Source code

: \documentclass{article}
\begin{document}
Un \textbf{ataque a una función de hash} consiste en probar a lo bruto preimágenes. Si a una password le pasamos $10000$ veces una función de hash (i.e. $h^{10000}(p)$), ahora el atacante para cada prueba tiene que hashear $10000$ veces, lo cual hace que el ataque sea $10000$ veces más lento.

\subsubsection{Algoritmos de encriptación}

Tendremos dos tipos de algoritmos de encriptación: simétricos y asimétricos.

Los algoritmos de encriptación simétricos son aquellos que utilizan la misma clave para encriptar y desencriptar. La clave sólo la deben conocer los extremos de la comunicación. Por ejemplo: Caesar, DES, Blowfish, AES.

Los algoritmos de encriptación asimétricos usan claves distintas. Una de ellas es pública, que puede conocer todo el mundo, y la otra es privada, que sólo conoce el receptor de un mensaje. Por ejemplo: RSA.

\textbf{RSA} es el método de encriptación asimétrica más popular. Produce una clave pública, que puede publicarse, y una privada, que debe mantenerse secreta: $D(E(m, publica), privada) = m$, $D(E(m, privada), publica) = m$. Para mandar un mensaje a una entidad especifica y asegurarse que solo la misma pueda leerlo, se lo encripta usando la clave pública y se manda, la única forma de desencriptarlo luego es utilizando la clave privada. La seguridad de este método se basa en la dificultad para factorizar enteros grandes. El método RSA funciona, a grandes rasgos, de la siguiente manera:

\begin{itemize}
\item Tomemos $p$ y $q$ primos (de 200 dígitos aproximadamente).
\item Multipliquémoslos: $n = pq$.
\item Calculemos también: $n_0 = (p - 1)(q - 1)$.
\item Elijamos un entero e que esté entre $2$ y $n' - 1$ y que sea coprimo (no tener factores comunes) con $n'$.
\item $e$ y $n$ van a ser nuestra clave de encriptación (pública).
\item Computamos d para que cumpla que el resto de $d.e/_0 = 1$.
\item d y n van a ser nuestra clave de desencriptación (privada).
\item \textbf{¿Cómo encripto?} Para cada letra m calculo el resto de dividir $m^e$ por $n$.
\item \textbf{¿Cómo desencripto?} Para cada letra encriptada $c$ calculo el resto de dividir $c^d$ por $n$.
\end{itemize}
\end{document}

**Exercise prompt**
Determine how many lines in the listing above hold the word "calculo", answering with the number only.

**Response to the task**
2